#### [Problem statement]
Given the entries below, would you transcribe exactly the lines starting at the one with "where *θ*<sub>*F*</sub> is" and ending at the one with "### Adjust wind", both kept, pictures omitted, nothing extra?

#### [Collected data]
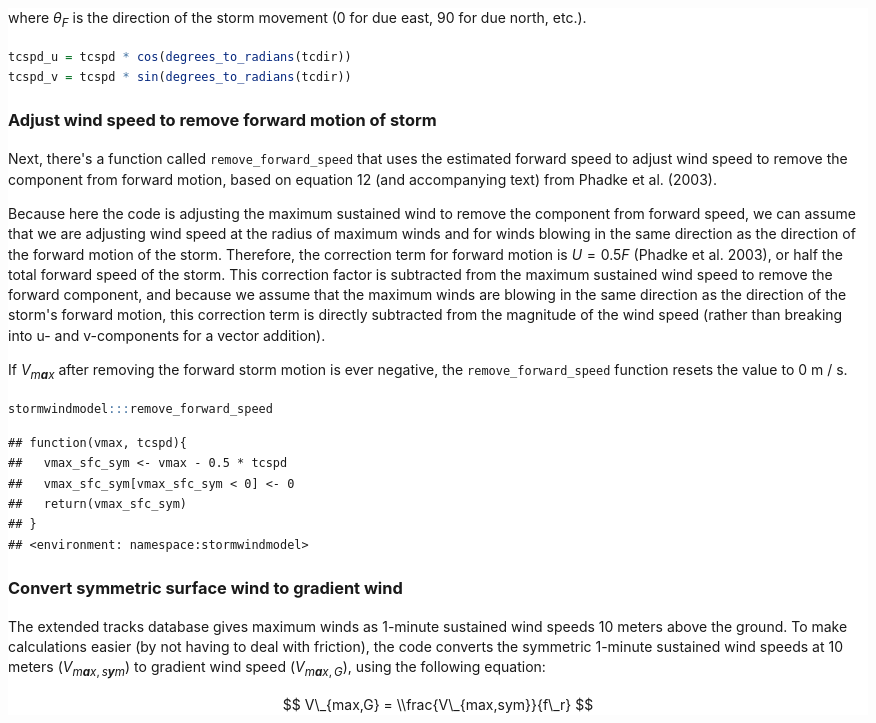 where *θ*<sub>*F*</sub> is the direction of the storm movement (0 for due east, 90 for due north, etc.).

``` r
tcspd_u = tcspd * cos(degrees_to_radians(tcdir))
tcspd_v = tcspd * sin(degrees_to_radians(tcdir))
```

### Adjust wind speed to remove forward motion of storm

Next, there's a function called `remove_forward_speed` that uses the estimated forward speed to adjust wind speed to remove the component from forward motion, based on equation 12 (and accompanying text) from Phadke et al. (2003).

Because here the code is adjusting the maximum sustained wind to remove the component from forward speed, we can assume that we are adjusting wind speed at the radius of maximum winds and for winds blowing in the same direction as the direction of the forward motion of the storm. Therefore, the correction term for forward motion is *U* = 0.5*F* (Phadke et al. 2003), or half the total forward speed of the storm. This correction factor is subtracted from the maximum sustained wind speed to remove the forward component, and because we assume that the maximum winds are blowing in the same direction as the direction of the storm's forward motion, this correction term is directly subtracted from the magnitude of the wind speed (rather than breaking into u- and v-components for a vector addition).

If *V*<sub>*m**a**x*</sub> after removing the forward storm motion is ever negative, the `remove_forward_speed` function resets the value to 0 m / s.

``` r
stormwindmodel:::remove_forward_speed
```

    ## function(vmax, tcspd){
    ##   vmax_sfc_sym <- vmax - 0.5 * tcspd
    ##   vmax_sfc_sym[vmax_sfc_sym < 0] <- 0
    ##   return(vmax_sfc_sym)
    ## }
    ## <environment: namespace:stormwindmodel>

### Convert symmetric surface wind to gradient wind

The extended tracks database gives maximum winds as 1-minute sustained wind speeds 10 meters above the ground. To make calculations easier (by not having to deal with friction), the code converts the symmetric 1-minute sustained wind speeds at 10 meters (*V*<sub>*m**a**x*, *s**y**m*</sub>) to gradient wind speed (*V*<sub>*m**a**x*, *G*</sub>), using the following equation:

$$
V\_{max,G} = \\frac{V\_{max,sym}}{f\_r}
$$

---

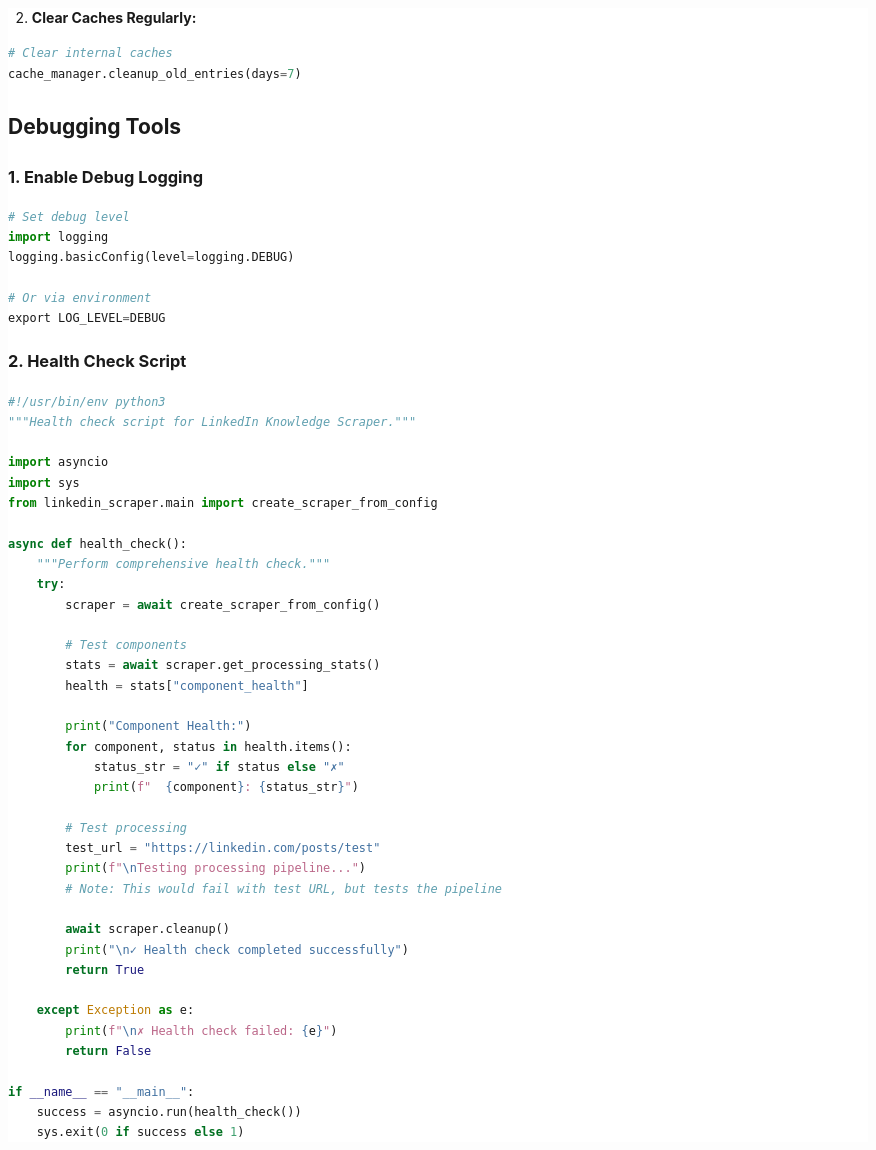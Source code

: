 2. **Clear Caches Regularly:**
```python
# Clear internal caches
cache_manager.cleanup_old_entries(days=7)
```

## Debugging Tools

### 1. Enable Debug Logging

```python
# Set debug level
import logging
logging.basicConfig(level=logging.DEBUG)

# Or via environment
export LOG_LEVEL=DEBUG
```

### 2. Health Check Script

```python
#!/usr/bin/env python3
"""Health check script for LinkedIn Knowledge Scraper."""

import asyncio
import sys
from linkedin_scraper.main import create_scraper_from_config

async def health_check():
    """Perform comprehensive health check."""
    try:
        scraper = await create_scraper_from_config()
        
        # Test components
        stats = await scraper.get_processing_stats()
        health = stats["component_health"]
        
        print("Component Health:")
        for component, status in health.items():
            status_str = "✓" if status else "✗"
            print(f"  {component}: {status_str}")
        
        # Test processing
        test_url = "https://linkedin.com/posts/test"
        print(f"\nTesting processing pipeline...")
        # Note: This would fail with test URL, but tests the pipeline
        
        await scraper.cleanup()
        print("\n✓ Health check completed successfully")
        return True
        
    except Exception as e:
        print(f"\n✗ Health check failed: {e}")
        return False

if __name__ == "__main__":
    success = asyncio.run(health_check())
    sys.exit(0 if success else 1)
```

...

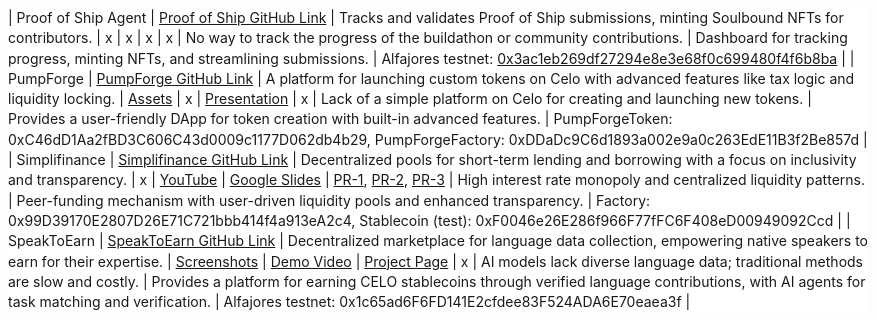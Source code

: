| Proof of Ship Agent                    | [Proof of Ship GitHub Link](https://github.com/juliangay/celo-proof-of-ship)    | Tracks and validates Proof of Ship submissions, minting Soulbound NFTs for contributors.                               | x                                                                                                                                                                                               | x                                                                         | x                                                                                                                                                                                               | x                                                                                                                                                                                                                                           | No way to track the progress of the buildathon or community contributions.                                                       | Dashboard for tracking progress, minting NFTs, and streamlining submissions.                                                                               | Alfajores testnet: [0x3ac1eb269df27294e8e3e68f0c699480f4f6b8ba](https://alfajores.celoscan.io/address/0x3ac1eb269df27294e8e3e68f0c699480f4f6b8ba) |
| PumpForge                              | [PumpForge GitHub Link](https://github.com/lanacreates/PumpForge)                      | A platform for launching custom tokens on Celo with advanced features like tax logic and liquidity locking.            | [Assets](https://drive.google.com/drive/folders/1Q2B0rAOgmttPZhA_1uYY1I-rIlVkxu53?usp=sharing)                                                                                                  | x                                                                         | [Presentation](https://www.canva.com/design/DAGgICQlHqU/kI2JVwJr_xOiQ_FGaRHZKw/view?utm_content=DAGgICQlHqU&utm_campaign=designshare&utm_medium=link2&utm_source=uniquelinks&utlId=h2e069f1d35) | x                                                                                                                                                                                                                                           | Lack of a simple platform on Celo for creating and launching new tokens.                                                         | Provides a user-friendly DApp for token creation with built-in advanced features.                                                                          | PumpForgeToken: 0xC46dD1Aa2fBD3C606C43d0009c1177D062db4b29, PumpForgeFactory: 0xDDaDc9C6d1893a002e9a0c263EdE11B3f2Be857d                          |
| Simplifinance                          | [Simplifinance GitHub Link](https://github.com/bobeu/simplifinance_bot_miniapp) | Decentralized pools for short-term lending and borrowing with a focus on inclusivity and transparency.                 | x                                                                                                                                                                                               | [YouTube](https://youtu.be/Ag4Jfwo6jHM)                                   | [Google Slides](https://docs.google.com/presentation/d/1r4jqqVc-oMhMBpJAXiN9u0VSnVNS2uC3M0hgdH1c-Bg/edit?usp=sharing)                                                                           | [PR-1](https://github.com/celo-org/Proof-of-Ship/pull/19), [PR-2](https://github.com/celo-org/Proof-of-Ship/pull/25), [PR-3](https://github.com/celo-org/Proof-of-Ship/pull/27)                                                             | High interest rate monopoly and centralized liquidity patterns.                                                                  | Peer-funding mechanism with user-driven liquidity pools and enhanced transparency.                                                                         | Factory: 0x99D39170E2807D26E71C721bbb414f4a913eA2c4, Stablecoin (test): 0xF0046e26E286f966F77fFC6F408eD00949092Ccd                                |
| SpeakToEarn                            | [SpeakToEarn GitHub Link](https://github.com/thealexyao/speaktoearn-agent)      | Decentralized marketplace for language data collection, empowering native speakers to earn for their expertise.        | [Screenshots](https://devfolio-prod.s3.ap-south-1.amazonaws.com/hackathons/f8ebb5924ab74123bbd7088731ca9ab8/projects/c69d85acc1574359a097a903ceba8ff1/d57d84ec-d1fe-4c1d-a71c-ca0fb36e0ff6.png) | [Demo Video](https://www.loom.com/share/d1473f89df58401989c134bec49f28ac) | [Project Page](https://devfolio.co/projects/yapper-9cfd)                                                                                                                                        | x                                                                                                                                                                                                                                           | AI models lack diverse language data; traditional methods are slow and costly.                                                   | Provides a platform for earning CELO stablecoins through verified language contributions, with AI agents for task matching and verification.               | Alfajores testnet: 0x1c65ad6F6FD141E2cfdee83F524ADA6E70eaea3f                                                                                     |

#### [Response to the task]
 where *θ*<sub>*F*</sub> is the direction of the storm movement (0 for due east, 90 for due north, etc.).

``` r
tcspd_u = tcspd * cos(degrees_to_radians(tcdir))
tcspd_v = tcspd * sin(degrees_to_radians(tcdir))
```

### Adjust wind speed to remove forward motion of storm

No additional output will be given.